__Records drawn from a dataset__:

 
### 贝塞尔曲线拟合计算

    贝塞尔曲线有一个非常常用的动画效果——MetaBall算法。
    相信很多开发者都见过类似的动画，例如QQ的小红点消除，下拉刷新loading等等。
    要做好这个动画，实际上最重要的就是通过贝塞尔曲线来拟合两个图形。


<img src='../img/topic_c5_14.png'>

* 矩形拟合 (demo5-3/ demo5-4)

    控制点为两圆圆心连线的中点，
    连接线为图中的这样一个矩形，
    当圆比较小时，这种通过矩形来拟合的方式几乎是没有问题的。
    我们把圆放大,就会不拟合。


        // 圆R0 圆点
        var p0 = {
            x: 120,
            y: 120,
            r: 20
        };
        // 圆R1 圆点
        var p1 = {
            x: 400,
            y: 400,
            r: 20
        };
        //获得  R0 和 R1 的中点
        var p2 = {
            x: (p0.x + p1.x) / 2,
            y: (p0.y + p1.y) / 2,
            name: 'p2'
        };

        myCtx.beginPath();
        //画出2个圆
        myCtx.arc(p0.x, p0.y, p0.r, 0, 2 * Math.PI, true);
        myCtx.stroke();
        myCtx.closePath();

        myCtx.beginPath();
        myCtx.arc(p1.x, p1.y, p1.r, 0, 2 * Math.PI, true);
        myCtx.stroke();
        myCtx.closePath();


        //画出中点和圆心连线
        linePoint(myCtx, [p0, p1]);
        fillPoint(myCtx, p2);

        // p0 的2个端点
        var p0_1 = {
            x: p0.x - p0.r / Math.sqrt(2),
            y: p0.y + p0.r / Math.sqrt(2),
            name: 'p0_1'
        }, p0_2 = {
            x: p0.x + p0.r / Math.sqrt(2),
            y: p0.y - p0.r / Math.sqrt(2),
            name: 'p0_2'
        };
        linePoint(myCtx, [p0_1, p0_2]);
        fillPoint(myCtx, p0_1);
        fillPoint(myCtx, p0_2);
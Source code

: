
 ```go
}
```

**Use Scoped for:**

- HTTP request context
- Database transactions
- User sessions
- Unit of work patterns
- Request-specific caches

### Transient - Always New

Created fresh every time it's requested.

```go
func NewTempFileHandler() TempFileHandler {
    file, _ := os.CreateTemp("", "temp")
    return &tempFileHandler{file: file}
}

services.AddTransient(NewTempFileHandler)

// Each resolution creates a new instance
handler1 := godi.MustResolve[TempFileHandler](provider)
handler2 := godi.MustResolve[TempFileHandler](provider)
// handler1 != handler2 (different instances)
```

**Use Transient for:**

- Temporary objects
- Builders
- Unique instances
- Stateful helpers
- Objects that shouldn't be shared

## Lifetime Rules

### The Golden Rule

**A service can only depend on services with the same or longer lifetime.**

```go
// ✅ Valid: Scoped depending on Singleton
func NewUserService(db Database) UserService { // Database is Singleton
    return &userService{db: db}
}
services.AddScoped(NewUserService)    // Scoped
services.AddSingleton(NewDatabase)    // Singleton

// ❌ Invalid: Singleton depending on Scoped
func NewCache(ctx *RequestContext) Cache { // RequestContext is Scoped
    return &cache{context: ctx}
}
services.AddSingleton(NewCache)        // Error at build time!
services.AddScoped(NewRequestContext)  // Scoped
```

__To do__:
Word for word, write out the data.

__Worked solution__:
### 贝塞尔曲线拟合计算

    贝塞尔曲线有一个非常常用的动画效果——MetaBall算法。
    相信很多开发者都见过类似的动画，例如QQ的小红点消除，下拉刷新loading等等。
    要做好这个动画，实际上最重要的就是通过贝塞尔曲线来拟合两个图形。


<img src='../img/topic_c5_14.png'>

* 矩形拟合 (demo5-3/ demo5-4)

    控制点为两圆圆心连线的中点，
    连接线为图中的这样一个矩形，
    当圆比较小时，这种通过矩形来拟合的方式几乎是没有问题的。
    我们把圆放大,就会不拟合。


        // 圆R0 圆点
        var p0 = {
            x: 120,
            y: 120,
            r: 20
        };
        // 圆R1 圆点
        var p1 = {
            x: 400,
            y: 400,
            r: 20
        };
        //获得  R0 和 R1 的中点
        var p2 = {
            x: (p0.x + p1.x) / 2,
            y: (p0.y + p1.y) / 2,
            name: 'p2'
        };

        myCtx.beginPath();
        //画出2个圆
        myCtx.arc(p0.x, p0.y, p0.r, 0, 2 * Math.PI, true);
        myCtx.stroke();
        myCtx.closePath();

        myCtx.beginPath();
        myCtx.arc(p1.x, p1.y, p1.r, 0, 2 * Math.PI, true);
        myCtx.stroke();
        myCtx.closePath();


        //画出中点和圆心连线
        linePoint(myCtx, [p0, p1]);
        fillPoint(myCtx, p2);

        // p0 的2个端点
        var p0_1 = {
            x: p0.x - p0.r / Math.sqrt(2),
            y: p0.y + p0.r / Math.sqrt(2),
            name: 'p0_1'
        }, p0_2 = {
            x: p0.x + p0.r / Math.sqrt(2),
            y: p0.y - p0.r / Math.sqrt(2),
            name: 'p0_2'
        };
        linePoint(myCtx, [p0_1, p0_2]);
        fillPoint(myCtx, p0_1);
        fillPoint(myCtx, p0_2);
Source code

:
 ```go
}
```

**Use Scoped for:**

- HTTP request context
- Database transactions
- User sessions
- Unit of work patterns
- Request-specific caches

### Transient - Always New

Created fresh every time it's requested.

```go
func NewTempFileHandler() TempFileHandler {
    file, _ := os.CreateTemp("", "temp")
    return &tempFileHandler{file: file}
}

services.AddTransient(NewTempFileHandler)

// Each resolution creates a new instance
handler1 := godi.MustResolve[TempFileHandler](provider)
handler2 := godi.MustResolve[TempFileHandler](provider)
// handler1 != handler2 (different instances)
```

**Use Transient for:**

- Temporary objects
- Builders
- Unique instances
- Stateful helpers
- Objects that shouldn't be shared

## Lifetime Rules

### The Golden Rule

**A service can only depend on services with the same or longer lifetime.**

```go
// ✅ Valid: Scoped depending on Singleton
func NewUserService(db Database) UserService { // Database is Singleton
    return &userService{db: db}
}
services.AddScoped(NewUserService)    // Scoped
services.AddSingleton(NewDatabase)    // Singleton

// ❌ Invalid: Singleton depending on Scoped
func NewCache(ctx *RequestContext) Cache { // RequestContext is Scoped
    return &cache{context: ctx}
}
services.AddSingleton(NewCache)        // Error at build time!
services.AddScoped(NewRequestContext)  // Scoped
```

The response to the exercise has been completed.